> [Brief] If a line of the entries below includes the word "pour", it counts; state the total and nothing further.

Plain-text document sources:
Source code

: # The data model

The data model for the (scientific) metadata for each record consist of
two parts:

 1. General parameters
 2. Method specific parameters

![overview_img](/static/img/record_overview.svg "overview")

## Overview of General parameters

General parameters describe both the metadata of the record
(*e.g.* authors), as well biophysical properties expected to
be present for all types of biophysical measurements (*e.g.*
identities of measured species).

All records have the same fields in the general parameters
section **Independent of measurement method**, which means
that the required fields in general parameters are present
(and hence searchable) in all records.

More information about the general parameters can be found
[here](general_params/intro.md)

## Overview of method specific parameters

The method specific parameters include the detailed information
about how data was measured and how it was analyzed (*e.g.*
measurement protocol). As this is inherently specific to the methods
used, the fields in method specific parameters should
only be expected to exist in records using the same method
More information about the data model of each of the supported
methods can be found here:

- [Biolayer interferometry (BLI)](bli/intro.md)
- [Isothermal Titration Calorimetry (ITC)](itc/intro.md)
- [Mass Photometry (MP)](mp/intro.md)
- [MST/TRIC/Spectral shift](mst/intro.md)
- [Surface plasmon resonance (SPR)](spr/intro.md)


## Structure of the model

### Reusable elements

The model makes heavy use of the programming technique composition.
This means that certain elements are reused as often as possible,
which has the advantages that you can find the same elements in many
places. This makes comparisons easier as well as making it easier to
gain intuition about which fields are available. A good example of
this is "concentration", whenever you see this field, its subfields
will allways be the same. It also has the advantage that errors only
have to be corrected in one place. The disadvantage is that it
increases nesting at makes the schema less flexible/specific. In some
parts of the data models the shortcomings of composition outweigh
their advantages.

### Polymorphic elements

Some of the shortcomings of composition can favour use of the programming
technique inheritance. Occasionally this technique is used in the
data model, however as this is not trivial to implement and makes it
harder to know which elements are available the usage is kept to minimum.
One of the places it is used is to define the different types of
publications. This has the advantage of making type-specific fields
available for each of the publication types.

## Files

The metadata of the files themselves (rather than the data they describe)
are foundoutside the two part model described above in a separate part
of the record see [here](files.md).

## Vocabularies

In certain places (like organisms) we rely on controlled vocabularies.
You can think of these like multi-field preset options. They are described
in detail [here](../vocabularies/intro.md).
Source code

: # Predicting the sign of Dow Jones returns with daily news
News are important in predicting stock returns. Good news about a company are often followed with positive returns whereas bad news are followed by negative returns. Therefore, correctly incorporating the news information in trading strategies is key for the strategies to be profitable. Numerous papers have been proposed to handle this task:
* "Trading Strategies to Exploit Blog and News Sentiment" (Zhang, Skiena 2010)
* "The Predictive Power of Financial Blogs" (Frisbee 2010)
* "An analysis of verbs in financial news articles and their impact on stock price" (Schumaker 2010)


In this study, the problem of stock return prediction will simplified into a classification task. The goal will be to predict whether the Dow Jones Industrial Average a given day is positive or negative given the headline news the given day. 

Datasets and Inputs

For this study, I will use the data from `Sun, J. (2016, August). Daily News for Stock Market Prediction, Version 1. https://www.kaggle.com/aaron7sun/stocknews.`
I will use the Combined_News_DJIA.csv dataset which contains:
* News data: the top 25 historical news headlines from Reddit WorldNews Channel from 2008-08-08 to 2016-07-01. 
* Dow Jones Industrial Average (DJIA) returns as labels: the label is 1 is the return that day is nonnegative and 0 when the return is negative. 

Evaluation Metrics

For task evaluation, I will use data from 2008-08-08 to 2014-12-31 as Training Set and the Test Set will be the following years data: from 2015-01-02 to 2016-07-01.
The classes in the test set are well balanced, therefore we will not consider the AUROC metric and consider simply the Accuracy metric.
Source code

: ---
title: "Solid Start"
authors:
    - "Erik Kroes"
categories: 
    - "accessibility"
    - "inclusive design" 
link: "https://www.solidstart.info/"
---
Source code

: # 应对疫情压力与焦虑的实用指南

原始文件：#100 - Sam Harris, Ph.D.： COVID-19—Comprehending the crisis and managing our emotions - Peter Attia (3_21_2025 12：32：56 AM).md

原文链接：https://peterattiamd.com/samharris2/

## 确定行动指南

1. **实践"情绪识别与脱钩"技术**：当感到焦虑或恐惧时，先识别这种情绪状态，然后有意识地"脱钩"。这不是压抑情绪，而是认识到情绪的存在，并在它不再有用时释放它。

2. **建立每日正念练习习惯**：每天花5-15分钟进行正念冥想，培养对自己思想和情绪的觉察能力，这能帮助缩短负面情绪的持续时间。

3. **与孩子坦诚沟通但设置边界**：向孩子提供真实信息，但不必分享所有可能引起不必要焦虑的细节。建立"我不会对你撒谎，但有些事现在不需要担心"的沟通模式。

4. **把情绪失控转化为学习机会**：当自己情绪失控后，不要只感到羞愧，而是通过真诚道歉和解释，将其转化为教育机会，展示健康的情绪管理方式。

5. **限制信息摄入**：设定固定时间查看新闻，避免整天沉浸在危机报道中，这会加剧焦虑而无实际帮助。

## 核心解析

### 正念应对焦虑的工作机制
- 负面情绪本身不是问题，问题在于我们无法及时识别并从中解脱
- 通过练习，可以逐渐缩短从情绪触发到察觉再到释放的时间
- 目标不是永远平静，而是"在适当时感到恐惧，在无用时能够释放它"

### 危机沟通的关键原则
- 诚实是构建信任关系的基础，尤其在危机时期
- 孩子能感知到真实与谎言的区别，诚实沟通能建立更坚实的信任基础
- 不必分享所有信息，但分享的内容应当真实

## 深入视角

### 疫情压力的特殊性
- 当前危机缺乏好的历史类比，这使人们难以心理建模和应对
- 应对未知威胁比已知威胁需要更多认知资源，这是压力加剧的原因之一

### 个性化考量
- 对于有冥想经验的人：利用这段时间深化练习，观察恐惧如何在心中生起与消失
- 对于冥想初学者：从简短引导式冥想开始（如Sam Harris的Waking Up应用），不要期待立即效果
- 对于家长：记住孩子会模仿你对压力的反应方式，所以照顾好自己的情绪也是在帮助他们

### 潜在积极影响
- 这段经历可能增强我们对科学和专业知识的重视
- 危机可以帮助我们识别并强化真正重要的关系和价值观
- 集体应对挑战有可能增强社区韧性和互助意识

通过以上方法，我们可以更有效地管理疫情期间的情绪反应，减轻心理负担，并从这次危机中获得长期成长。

==

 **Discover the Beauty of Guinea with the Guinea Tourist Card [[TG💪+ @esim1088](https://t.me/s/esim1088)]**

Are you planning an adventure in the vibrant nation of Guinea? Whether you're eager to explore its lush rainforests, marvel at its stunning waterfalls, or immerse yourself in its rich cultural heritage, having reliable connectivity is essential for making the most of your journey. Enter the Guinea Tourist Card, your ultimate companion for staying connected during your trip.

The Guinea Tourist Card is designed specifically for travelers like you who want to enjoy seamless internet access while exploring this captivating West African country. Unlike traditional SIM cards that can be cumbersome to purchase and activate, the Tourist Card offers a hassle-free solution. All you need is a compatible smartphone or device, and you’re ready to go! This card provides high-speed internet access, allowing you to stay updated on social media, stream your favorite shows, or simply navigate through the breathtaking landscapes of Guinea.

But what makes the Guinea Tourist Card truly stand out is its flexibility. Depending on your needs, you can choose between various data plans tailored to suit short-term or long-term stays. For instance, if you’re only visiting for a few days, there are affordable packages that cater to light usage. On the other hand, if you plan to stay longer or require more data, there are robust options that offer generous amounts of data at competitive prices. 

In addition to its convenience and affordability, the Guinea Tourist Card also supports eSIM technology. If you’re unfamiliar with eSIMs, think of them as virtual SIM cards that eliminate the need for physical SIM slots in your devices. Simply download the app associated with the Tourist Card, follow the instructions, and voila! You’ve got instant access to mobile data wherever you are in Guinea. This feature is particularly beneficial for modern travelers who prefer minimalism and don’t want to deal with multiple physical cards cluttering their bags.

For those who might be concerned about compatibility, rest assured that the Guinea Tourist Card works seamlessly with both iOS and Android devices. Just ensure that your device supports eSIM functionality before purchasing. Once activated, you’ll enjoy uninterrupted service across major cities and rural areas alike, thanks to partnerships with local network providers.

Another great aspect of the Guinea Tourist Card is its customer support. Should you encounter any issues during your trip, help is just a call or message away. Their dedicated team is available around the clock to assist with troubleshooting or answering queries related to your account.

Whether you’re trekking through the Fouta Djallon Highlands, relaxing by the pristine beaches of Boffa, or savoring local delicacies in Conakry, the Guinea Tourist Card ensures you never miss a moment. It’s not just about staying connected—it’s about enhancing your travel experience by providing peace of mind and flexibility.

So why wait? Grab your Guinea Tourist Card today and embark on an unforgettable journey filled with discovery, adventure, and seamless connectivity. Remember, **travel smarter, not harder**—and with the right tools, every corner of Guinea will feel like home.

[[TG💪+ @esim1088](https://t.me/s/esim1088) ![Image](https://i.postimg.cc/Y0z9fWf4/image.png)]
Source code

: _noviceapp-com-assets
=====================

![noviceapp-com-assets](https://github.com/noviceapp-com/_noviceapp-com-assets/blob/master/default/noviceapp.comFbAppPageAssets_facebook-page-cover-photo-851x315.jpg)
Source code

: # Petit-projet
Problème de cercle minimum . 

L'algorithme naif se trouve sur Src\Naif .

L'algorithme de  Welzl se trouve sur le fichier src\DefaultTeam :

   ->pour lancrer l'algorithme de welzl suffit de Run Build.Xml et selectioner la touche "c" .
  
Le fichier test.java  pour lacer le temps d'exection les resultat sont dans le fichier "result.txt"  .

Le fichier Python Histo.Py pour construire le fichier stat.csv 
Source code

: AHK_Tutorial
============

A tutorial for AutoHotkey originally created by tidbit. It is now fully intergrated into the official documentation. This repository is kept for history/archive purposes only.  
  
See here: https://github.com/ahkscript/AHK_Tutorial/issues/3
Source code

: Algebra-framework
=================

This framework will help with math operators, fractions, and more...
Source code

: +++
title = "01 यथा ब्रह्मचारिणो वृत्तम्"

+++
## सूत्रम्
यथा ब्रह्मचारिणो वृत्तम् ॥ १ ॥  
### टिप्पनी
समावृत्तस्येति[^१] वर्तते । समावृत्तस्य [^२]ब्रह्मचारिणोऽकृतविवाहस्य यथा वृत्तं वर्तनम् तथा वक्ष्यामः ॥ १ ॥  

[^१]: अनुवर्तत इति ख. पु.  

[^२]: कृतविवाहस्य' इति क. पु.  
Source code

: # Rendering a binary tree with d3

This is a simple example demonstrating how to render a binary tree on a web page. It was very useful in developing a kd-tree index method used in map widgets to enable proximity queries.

--

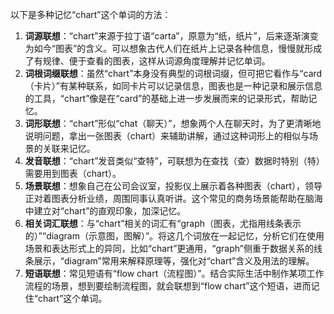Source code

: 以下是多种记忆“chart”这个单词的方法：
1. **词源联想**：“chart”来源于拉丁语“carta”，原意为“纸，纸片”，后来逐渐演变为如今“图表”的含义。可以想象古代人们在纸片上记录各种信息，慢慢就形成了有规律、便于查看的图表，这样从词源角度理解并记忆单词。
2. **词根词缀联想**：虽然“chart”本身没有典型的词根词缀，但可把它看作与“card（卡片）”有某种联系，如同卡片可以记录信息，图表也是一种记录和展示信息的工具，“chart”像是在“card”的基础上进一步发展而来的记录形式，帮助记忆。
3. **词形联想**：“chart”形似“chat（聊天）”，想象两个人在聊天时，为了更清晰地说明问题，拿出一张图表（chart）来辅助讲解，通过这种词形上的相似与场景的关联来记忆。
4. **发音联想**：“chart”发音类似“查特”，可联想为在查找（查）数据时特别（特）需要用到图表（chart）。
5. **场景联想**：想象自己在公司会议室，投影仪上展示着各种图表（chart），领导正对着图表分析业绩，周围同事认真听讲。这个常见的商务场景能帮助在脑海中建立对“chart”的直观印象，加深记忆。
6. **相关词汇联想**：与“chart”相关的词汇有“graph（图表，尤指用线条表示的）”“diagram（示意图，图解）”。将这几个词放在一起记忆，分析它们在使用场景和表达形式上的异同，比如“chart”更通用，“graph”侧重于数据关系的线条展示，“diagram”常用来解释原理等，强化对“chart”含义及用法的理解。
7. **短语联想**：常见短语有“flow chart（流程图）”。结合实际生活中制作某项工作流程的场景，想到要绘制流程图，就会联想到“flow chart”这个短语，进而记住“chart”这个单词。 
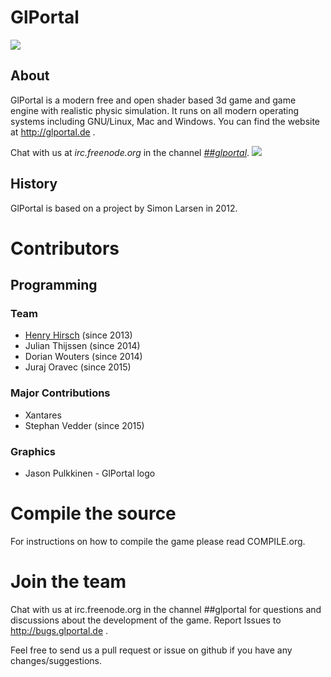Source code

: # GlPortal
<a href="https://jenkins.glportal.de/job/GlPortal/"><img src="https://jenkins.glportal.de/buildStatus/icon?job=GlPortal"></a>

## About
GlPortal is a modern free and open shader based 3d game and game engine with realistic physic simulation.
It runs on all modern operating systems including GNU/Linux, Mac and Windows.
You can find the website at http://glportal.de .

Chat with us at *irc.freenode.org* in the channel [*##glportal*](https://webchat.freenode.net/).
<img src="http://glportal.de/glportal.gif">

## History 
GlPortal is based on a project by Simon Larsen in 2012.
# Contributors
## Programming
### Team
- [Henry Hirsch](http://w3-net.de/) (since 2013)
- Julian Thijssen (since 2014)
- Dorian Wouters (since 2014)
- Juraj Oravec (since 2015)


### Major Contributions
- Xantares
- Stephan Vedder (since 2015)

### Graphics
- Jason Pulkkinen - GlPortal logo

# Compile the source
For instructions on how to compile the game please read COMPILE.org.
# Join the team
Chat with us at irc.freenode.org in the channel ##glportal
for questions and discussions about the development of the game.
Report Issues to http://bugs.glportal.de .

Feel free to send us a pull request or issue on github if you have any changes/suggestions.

> [Completed task] 3